Looking through the listing that follows, count every line with the string "paper" and state the number alone.

**Material for this exercise**:
· · · · · · ·
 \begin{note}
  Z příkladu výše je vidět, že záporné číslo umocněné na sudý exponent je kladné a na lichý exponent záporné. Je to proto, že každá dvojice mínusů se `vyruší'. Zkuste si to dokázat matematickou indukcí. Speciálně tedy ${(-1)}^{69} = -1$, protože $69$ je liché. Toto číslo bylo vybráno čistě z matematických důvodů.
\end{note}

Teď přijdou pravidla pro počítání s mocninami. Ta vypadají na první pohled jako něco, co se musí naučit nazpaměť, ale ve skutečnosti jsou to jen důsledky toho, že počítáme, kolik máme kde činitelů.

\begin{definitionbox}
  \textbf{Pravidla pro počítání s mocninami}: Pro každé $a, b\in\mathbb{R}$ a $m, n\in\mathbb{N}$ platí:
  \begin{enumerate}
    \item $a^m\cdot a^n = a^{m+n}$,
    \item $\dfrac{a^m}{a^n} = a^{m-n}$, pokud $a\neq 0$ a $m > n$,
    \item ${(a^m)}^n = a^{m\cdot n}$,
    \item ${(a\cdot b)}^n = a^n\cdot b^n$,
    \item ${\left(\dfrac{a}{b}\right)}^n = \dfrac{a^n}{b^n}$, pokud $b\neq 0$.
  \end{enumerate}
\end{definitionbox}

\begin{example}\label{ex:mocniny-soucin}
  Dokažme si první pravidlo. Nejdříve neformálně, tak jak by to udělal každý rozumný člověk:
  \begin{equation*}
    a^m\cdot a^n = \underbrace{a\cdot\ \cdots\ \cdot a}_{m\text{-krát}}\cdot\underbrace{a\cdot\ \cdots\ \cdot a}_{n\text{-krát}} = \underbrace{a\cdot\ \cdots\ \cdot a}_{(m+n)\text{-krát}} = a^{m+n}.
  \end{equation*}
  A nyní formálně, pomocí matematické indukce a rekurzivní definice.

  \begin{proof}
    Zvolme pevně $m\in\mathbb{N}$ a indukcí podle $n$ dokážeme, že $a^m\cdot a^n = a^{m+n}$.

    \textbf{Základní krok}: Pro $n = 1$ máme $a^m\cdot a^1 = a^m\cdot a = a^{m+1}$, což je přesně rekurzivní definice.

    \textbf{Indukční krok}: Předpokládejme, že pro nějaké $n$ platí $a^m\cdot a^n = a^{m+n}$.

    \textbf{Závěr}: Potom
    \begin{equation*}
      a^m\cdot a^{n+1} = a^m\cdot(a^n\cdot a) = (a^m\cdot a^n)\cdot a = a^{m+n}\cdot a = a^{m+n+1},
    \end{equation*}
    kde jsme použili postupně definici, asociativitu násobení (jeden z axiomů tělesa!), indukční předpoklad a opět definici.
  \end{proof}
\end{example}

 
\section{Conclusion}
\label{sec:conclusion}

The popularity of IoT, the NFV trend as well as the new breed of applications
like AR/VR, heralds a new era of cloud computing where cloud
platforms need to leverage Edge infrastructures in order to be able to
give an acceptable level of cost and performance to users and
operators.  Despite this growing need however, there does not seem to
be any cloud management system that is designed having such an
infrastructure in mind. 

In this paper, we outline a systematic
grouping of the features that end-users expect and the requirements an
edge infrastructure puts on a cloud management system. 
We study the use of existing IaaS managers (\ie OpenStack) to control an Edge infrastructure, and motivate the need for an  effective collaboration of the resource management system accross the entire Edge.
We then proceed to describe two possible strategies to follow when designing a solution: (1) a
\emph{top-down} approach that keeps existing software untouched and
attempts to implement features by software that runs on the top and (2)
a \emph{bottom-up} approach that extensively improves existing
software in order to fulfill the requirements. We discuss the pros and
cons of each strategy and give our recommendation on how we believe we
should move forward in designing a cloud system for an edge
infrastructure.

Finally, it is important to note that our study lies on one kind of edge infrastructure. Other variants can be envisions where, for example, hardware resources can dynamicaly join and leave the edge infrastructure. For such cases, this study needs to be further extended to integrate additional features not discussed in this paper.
· · · · · · ·
**Solution to this problem**: 2